**About this exercise**
The answer must repeat every record exactly, with all pictures omitted.

**Data records**
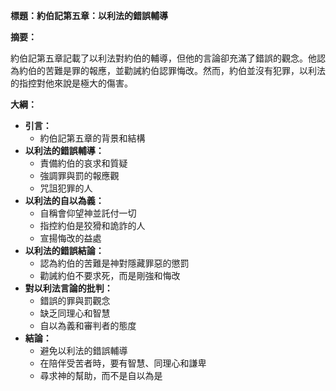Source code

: **標題：約伯記第五章：以利法的錯誤輔導**

**摘要：**

約伯記第五章記載了以利法對約伯的輔導，但他的言論卻充滿了錯誤的觀念。他認為約伯的苦難是罪的報應，並勸誡約伯認罪悔改。然而，約伯並沒有犯罪，以利法的指控對他來說是極大的傷害。

**大綱：**

* **引言：**
    * 約伯記第五章的背景和結構
* **以利法的錯誤輔導：**
    * 責備約伯的哀求和質疑
    * 強調罪與罰的報應觀
    * 咒詛犯罪的人
* **以利法的自以為義：**
    * 自稱會仰望神並託付一切
    * 指控約伯是狡猾和詭詐的人
    * 宣揚悔改的益處
* **以利法的錯誤結論：**
    * 認為約伯的苦難是神對隱藏罪惡的懲罰
    * 勸誡約伯不要求死，而是剛強和悔改
* **對以利法言論的批判：**
    * 錯誤的罪與罰觀念
    * 缺乏同理心和智慧
    * 自以為義和審判者的態度
* **結論：**
    * 避免以利法的錯誤輔導
    * 在陪伴受苦者時，要有智慧、同理心和謙卑
    * 尋求神的幫助，而不是自以為是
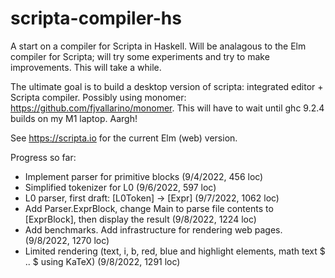# scripta-compiler-hs

A start on a compiler for Scripta in Haskell.  Will be analagous to the Elm compiler for Scripta;
will try some experiments and try to make improvements. This will take a while.

The ultimate
goal is to build a desktop version of scripta: integrated editor + Scripta compiler.
Possibly using monomer: https://github.com/fjvallarino/monomer.  This will have to
wait until ghc 9.2.4 builds on my M1 laptop.  Aargh!

See https://scripta.io for the current Elm (web) version.

Progress so far:

- Implement parser for primitive blocks (9/4/2022, 456 loc)
- Simplified tokenizer for L0 (9/6/2022, 597 loc)
- L0 parser, first draft: [L0Token] -> [Expr] (9/7/2022, 1062 loc)
- Add Parser.ExprBlock, change Main to parse file contents to [ExprBlock], then display the result (9/8/2022, 1224 loc)
- Add benchmarks. Add infrastructure for rendering web pages. (9/8/2022, 1270 loc)
- Limited rendering (text, i, b, red, blue and highlight elements, math text $ .. $ using KaTeX) (9/8/2022, 1291 loc)
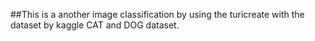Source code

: ##This is a another image classification by using the turicreate with   the dataset by kaggle CAT and DOG dataset.

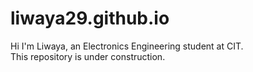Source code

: # liwaya29.github.io
Hi I'm Liwaya, an Electronics Engineering student at CIT.\
This repository is under construction.
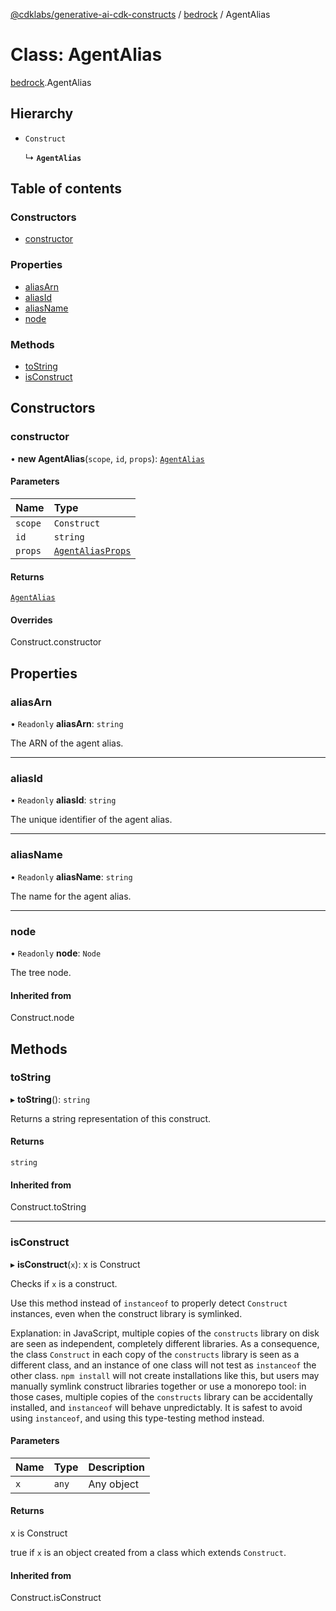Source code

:[@cdklabs/generative-ai-cdk-constructs](../README.md) / [bedrock](../modules/bedrock.md) / AgentAlias

# Class: AgentAlias

[bedrock](../modules/bedrock.md).AgentAlias

## Hierarchy

- `Construct`

  ↳ **`AgentAlias`**

## Table of contents

### Constructors

- [constructor](bedrock.AgentAlias.md#constructor)

### Properties

- [aliasArn](bedrock.AgentAlias.md#aliasarn)
- [aliasId](bedrock.AgentAlias.md#aliasid)
- [aliasName](bedrock.AgentAlias.md#aliasname)
- [node](bedrock.AgentAlias.md#node)

### Methods

- [toString](bedrock.AgentAlias.md#tostring)
- [isConstruct](bedrock.AgentAlias.md#isconstruct)

## Constructors

### constructor

• **new AgentAlias**(`scope`, `id`, `props`): [`AgentAlias`](bedrock.AgentAlias.md)

#### Parameters

| Name | Type |
| :------ | :------ |
| `scope` | `Construct` |
| `id` | `string` |
| `props` | [`AgentAliasProps`](../interfaces/bedrock.AgentAliasProps.md) |

#### Returns

[`AgentAlias`](bedrock.AgentAlias.md)

#### Overrides

Construct.constructor

## Properties

### aliasArn

• `Readonly` **aliasArn**: `string`

The ARN of the agent alias.

___

### aliasId

• `Readonly` **aliasId**: `string`

The unique identifier of the agent alias.

___

### aliasName

• `Readonly` **aliasName**: `string`

The name for the agent alias.

___

### node

• `Readonly` **node**: `Node`

The tree node.

#### Inherited from

Construct.node

## Methods

### toString

▸ **toString**(): `string`

Returns a string representation of this construct.

#### Returns

`string`

#### Inherited from

Construct.toString

___

### isConstruct

▸ **isConstruct**(`x`): x is Construct

Checks if `x` is a construct.

Use this method instead of `instanceof` to properly detect `Construct`
instances, even when the construct library is symlinked.

Explanation: in JavaScript, multiple copies of the `constructs` library on
disk are seen as independent, completely different libraries. As a
consequence, the class `Construct` in each copy of the `constructs` library
is seen as a different class, and an instance of one class will not test as
`instanceof` the other class. `npm install` will not create installations
like this, but users may manually symlink construct libraries together or
use a monorepo tool: in those cases, multiple copies of the `constructs`
library can be accidentally installed, and `instanceof` will behave
unpredictably. It is safest to avoid using `instanceof`, and using
this type-testing method instead.

#### Parameters

| Name | Type | Description |
| :------ | :------ | :------ |
| `x` | `any` | Any object |

#### Returns

x is Construct

true if `x` is an object created from a class which extends `Construct`.

#### Inherited from

Construct.isConstruct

**Reply to the exercise**
Source code

: **標題：約伯記第五章：以利法的錯誤輔導**

**摘要：**

約伯記第五章記載了以利法對約伯的輔導，但他的言論卻充滿了錯誤的觀念。他認為約伯的苦難是罪的報應，並勸誡約伯認罪悔改。然而，約伯並沒有犯罪，以利法的指控對他來說是極大的傷害。

**大綱：**

* **引言：**
    * 約伯記第五章的背景和結構
* **以利法的錯誤輔導：**
    * 責備約伯的哀求和質疑
    * 強調罪與罰的報應觀
    * 咒詛犯罪的人
* **以利法的自以為義：**
    * 自稱會仰望神並託付一切
    * 指控約伯是狡猾和詭詐的人
    * 宣揚悔改的益處
* **以利法的錯誤結論：**
    * 認為約伯的苦難是神對隱藏罪惡的懲罰
    * 勸誡約伯不要求死，而是剛強和悔改
* **對以利法言論的批判：**
    * 錯誤的罪與罰觀念
    * 缺乏同理心和智慧
    * 自以為義和審判者的態度
* **結論：**
    * 避免以利法的錯誤輔導
    * 在陪伴受苦者時，要有智慧、同理心和謙卑
    * 尋求神的幫助，而不是自以為是
# scripta-compiler-hs

A start on a compiler for Scripta in Haskell.  Will be analagous to the Elm compiler for Scripta;
will try some experiments and try to make improvements. This will take a while.

The ultimate
goal is to build a desktop version of scripta: integrated editor + Scripta compiler.
Possibly using monomer: https://github.com/fjvallarino/monomer.  This will have to
wait until ghc 9.2.4 builds on my M1 laptop.  Aargh!

See https://scripta.io for the current Elm (web) version.

Progress so far:

- Implement parser for primitive blocks (9/4/2022, 456 loc)
- Simplified tokenizer for L0 (9/6/2022, 597 loc)
- L0 parser, first draft: [L0Token] -> [Expr] (9/7/2022, 1062 loc)
- Add Parser.ExprBlock, change Main to parse file contents to [ExprBlock], then display the result (9/8/2022, 1224 loc)
- Add benchmarks. Add infrastructure for rendering web pages. (9/8/2022, 1270 loc)
- Limited rendering (text, i, b, red, blue and highlight elements, math text $ .. $ using KaTeX) (9/8/2022, 1291 loc)
Source code

: ##This is a another image classification by using the turicreate with   the dataset by kaggle CAT and DOG dataset.

Source code

: # liwaya29.github.io
Hi I'm Liwaya, an Electronics Engineering student at CIT.\
This repository is under construction.
Source code

:[@cdklabs/generative-ai-cdk-constructs](../README.md) / [bedrock](../modules/bedrock.md) / AgentAlias

# Class: AgentAlias

[bedrock](../modules/bedrock.md).AgentAlias

## Hierarchy

- `Construct`

  ↳ **`AgentAlias`**

## Table of contents

### Constructors

- [constructor](bedrock.AgentAlias.md#constructor)

### Properties

- [aliasArn](bedrock.AgentAlias.md#aliasarn)
- [aliasId](bedrock.AgentAlias.md#aliasid)
- [aliasName](bedrock.AgentAlias.md#aliasname)
- [node](bedrock.AgentAlias.md#node)

### Methods

- [toString](bedrock.AgentAlias.md#tostring)
- [isConstruct](bedrock.AgentAlias.md#isconstruct)

## Constructors

### constructor

• **new AgentAlias**(`scope`, `id`, `props`): [`AgentAlias`](bedrock.AgentAlias.md)

#### Parameters

| Name | Type |
| :------ | :------ |
| `scope` | `Construct` |
| `id` | `string` |
| `props` | [`AgentAliasProps`](../interfaces/bedrock.AgentAliasProps.md) |

#### Returns

[`AgentAlias`](bedrock.AgentAlias.md)

#### Overrides

Construct.constructor

## Properties

### aliasArn

• `Readonly` **aliasArn**: `string`

The ARN of the agent alias.

___

### aliasId

• `Readonly` **aliasId**: `string`

The unique identifier of the agent alias.

___

### aliasName

• `Readonly` **aliasName**: `string`

The name for the agent alias.

___

### node

• `Readonly` **node**: `Node`

The tree node.

#### Inherited from

Construct.node

## Methods

### toString

▸ **toString**(): `string`

Returns a string representation of this construct.

#### Returns

`string`

#### Inherited from

Construct.toString

___

### isConstruct

▸ **isConstruct**(`x`): x is Construct

Checks if `x` is a construct.

Use this method instead of `instanceof` to properly detect `Construct`
instances, even when the construct library is symlinked.

Explanation: in JavaScript, multiple copies of the `constructs` library on
disk are seen as independent, completely different libraries. As a
consequence, the class `Construct` in each copy of the `constructs` library
is seen as a different class, and an instance of one class will not test as
`instanceof` the other class. `npm install` will not create installations
like this, but users may manually symlink construct libraries together or
use a monorepo tool: in those cases, multiple copies of the `constructs`
library can be accidentally installed, and `instanceof` will behave
unpredictably. It is safest to avoid using `instanceof`, and using
this type-testing method instead.

#### Parameters

| Name | Type | Description |
| :------ | :------ | :------ |
| `x` | `any` | Any object |

#### Returns

x is Construct

true if `x` is an object created from a class which extends `Construct`.

#### Inherited from

Construct.isConstruct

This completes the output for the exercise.